Thanks, Sheila.
I'd like to add to that.
I know Ilisaqsivik isn't here to speak, but they're a great example of true Inuit Qaujimajatuqangit resiliency and creativity and being resourceful. They opened a hotel in order to support themselves financially. The Ilisaqsivik wellness centre in Clyde River is run by an executive director, and I believe they have over 50 staff at this point now. They run all those great kinds of programs. It's amazing. There's everything from youth programs to training counsellors in the territories.
We have a large group of Inuktitut-speaking counsellors in various communities around the territory. They're a crisis response team, certainly at least in the Baffins. Sometimes they go west as well. However, in order to do so, they had to open a hotel to support themselves financially, because the funding is not necessarily guaranteed every year, and they wanted to maintain their programs. They're very creative, with a brilliant executive director. They've done wonderful things.

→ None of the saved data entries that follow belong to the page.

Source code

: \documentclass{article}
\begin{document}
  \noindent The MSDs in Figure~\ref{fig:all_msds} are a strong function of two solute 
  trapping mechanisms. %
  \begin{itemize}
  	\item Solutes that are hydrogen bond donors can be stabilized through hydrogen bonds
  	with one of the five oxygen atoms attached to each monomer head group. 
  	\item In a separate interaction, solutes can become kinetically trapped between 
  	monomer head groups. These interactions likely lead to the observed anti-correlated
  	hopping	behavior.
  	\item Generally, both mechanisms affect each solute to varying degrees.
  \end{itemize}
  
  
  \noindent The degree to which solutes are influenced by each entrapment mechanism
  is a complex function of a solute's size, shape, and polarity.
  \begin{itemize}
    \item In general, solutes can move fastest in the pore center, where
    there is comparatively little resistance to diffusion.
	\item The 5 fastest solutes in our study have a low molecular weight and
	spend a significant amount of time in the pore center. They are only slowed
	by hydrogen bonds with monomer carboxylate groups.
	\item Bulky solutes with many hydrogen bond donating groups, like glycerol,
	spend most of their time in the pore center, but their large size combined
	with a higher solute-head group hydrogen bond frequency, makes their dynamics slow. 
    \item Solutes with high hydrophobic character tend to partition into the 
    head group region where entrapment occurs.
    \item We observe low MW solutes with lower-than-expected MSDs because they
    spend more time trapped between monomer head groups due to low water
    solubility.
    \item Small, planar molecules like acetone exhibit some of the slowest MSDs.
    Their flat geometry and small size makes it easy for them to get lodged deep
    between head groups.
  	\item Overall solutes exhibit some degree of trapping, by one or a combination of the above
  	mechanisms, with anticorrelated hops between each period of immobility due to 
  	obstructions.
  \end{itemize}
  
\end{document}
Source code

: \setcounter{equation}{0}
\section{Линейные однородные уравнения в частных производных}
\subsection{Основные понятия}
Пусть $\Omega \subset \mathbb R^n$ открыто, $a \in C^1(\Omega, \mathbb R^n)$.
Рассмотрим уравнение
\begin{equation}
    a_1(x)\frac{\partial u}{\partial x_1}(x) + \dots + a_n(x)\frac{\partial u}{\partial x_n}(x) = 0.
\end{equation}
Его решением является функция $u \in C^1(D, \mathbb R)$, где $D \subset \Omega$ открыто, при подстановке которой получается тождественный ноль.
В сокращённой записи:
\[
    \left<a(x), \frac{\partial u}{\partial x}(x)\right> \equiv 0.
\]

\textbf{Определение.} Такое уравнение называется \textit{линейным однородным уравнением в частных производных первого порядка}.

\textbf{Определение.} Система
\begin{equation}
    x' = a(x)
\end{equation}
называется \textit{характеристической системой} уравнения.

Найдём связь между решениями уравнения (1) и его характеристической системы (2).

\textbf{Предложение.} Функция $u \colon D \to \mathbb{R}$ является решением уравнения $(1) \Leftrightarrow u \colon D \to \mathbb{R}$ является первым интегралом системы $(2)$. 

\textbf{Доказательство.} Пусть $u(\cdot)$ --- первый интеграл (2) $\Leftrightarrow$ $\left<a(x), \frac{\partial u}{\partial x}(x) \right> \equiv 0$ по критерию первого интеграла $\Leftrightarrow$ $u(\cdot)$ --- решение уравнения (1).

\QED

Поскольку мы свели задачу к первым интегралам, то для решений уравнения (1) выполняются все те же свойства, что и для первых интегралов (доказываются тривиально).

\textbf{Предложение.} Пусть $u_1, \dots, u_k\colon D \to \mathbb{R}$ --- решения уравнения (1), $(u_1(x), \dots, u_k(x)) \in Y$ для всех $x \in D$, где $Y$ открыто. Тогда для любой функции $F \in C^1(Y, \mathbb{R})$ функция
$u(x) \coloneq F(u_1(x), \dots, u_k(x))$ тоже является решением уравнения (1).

The challenging part of all of that, though, is that we could all learn from Jakob Gearheard and his team who have done this, but we kind of operate in vacuums. It is partly because of isolation, which you're familiar with. That's where we want to take the expertise of someone like Jakob and his team and share it with other communities that might like to do the same thing but that don't really know how they did that—what steps they took, and what they would do next time to simplify it for the next people.
There is a lot of programming going on. There are possibilities.
The last thing I would add is that sometimes it's the way we have to apply for the funding that's the greatest challenge. It's not that the funding is not available necessarily, but that maybe you have to be registered with legal registries in Nunavut to apply for funding and you don't know how to do that. Sometimes it's just the hurdles of paperwork and red tape that really restrict what a community wants, or perhaps the funding is so narrowly focused that although what people want to apply for is what the community needs, they can't access it.